GMF Digital has argued that targeted solutions would be more effective in tackling harmful content online than repealing Section 230 entirely. Proposed bills would create case-by-case enforcement that would leave courts playing whack-a-mole in pursuit of individual offenders. They could require platforms to severely limit encryption protections and take down any content that could possibly risk a lawsuit, curtailing speech.
In an unconventional alliance, industry groups and hundreds of civil society organizations and LGBTQ+ advocates are largely aligned in opposing the bills that increase platform liability on the grounds that they threaten free speech, privacy, and encryption. Industry groups such as NetChoice, which represents Meta, Snap, TikTok, and X, also oppose these bills because of both cybersecurity and constitutional concerns.
Amendments to Section 230 aimed at conditioning its liability protections could serve as a strong tool for enforcement. However, they should be at most narrow carveouts and should pair with legislation, developed in consultation with civil society advocates, that incentivizes the creation of online safe spaces for children and protects their privacy and cybersecurity.

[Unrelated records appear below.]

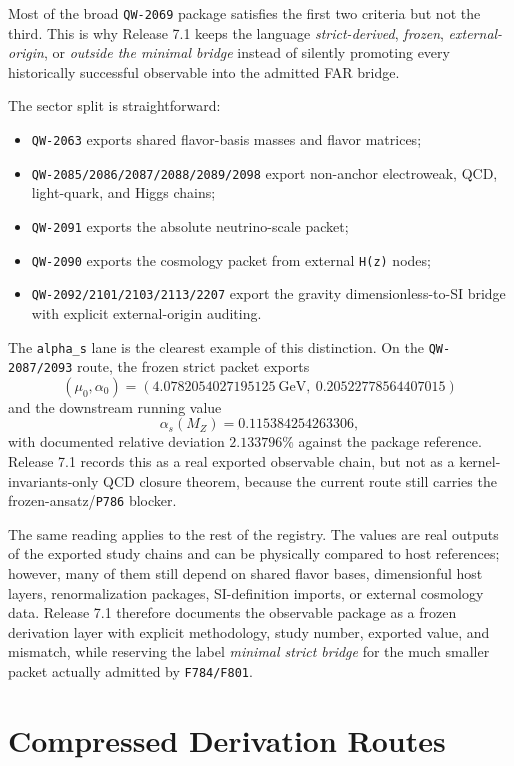 \documentclass[11pt,a4paper]{article}
\begin{document}
Most of the broad \texttt{QW-2069} package satisfies the first two criteria but
not the third. This is why Release 7.1 keeps the language \emph{strict-derived},
\emph{frozen}, \emph{external-origin}, or \emph{outside the minimal bridge}
instead of silently promoting every historically successful observable into the
admitted FAR bridge.

The sector split is straightforward:
\begin{itemize}
  \item \texttt{QW-2063} exports shared flavor-basis masses and flavor matrices;
  \item \texttt{QW-2085/2086/2087/2088/2089/2098} export non-anchor electroweak, QCD, light-quark, and Higgs chains;
  \item \texttt{QW-2091} exports the absolute neutrino-scale packet;
  \item \texttt{QW-2090} exports the cosmology packet from external \texttt{H(z)} nodes;
  \item \texttt{QW-2092/2101/2103/2113/2207} export the gravity dimensionless-to-SI bridge with explicit external-origin auditing.
\end{itemize}

The \texttt{alpha\_s} lane is the clearest example of this distinction. On the
\texttt{QW-2087/2093} route, the frozen strict packet exports
\[
(\mu_0,\alpha_0)=\left(4.0782054027195125\ \mathrm{GeV},\ 0.20522778564407015\right)
\]
and the downstream running value
\[
\alpha_s(M_Z)=0.115384254263306,
\]
with documented relative deviation \(2.133796\%\) against the package
reference. Release 7.1 records this as a real exported observable chain, but
not as a kernel-invariants-only QCD closure theorem, because the current route
still carries the frozen-ansatz/\texttt{P786} blocker.

The same reading applies to the rest of the registry. The values are real
outputs of the exported study chains and can be physically compared to host
references; however, many of them still depend on shared flavor bases,
dimensionful host layers, renormalization packages, SI-definition imports, or
external cosmology data. Release 7.1 therefore documents the observable package
as a frozen derivation layer with explicit methodology, study number, exported
value, and mismatch, while reserving the label \emph{minimal strict bridge} for
the much smaller packet actually admitted by \texttt{F784/F801}.

\section{Compressed Derivation Routes}
\end{document}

Given the challenge of widescale moderation for new and smaller platforms, creating a tiered system of obligations based on the size of the platform, as in the EU Digital Services Act, could also incentivize market-leading companies to set industry-wide trust and safety standards. This would be more productive and sustainable than imposing a one-size-fits-all regulatory framework that could have unintended and harmful consequences. An increased threat of litigation would be particularly challenging for small startups, which cannot amortize compliance costs as easily as industry giants, and could ultimately stifle market competition.
Passing any of these bills in an election year will be difficult, with Senate Republicans unlikely to compromise on legislation that would give President Biden an election-year win. Senate leadership has historically hesitated to put technology bills to a floor vote despite bipartisan support. Even after heart-wrenching testimony supporting these bills, they may still die in committee.